HP tumbled 12 percent to $11.69. The charge from the acquisition of Autonomy was due to “accounting improprieties, disclosure failures and outright misrepresentations” that happened before Hewlett-Packard purchased the company last year for $10.3 billion. HP also forecast fiscal first-quarter profit that missed analysts’ estimates amid a continuing slump in personal computer sales.
Best Buy
Best Buy sank 13 percent to $11.97. Chief Executive Officer Hubert Joly, who took over in September, is increasing employee training to improve customer service and plans to work with vendors on exclusive products as Best Buy customers defect to Amazon.com Inc. and Wal-Mart Stores Inc. Same-store sales fell 4.3 percent in the third quarter, more than the 3.3 percent drop estimated by analysts in a Retail Metrics survey. Sales by that measure have slid in nine of the past 10 quarters.

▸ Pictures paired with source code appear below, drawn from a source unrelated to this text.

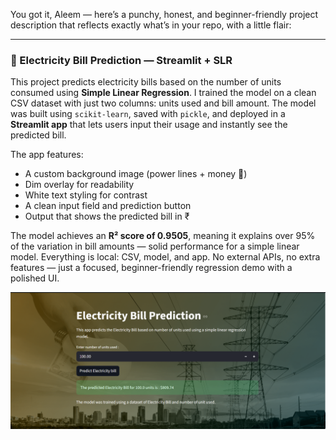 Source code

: You got it, Aleem — here’s a punchy, honest, and beginner-friendly project description that reflects exactly what’s in your repo, with a little flair:

---

### 🔌 Electricity Bill Prediction — Streamlit + SLR

This project predicts electricity bills based on the number of units consumed using **Simple Linear Regression**. I trained the model on a clean CSV dataset with just two columns: units used and bill amount. The model was built using `scikit-learn`, saved with `pickle`, and deployed in a **Streamlit app** that lets users input their usage and instantly see the predicted bill.

The app features:
- A custom background image (power lines + money 💸)
- Dim overlay for readability
- White text styling for contrast
- A clean input field and prediction button
- Output that shows the predicted bill in ₹

The model achieves an **R² score of 0.9505**, meaning it explains over 95% of the variation in bill amounts — solid performance for a simple linear model. Everything is local: CSV, model, and app. No external APIs, no extra features — just a focused, beginner-friendly regression demo with a polished UI.

![Electricity Bill Prediction App](SLR_img.png)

Intel dropped 4.3 percent to $19.38. The shares were downgraded to neutral from buy at UBS, which cited uncertainty around CEO transitions. Paul Otellini will retire in May, in a surprise move three years before mandatory retirement, after failing to equip the company for a shift toward mobile devices and away from the personal computers it long dominated.
Cliffs Natural Resources Inc. retreated 11 percent to $30.73. The largest U.S. iron-ore producer was downgraded to sell at Goldman Sachs Group Inc., which cited the company’s high production costs in weak iron ore markets.
Campbell Soup Co. slid 2.1 percent to $36.18. The world’s largest soup maker said earnings this quarter could be “negatively impacted” amid high soup inventories and an increase in marketing spending.
Research In Motion Ltd. climbed 0.7 percent to $9.66 after Jefferies & Co. raised the stock’s rating to hold, saying the struggling maker of the BlackBerry may avoid a “worst-case scenario.” The shares pared gains of as much as 4.7 percent after news that the BlackBerry is being dropped by the U.S. government agency that investigates plane accidents because of the device’s reliability issues.
Archer-Daniels-Midland Co. added 2.8 percent to $26.27. The world’s biggest corn processor was raised to outperform from market perform at BMO Capital Markets by equity analyst Kenneth Zaslow. The 12-month share-price estimate is $32.
Lower earnings estimates are dragging down stocks from this year’s highs and their full effect has yet to be felt, according to Hasan S. Tevfik, a global equity strategist at Citigroup Inc. He compares the performance of an earnings-revision index, or ERI, compiled weekly by Citigroup with MSCI Inc.’s All-Country World Index since the beginning of last year.
More Cuts
Since the first week of May, the revision index has been less than zero, which means there were more estimate cuts than increases among analysts. The MSCI gauge of stocks in developed and emerging markets rose to its peak for the year in September and then lost as much as 6.7 percent.
“ERI remains an anchor for global equity markets,” Tevfik wrote. A similar disparity between estimate changes and share prices in 2011 was resolved when stocks declined in July and August of that year, the London-based strategist added.
Earnings projections for next year are poised to decline further, he wrote, citing the gap between analysts’ estimates for companies and strategists’ projections for stock indexes. Citigroup strategists are collectively calling for profit growth of 7 percent, trailing a 12 percent increase implied by company- specific estimates, Tevfik wrote. The lower figure may be too high, he added, as economic growth slows worldwide.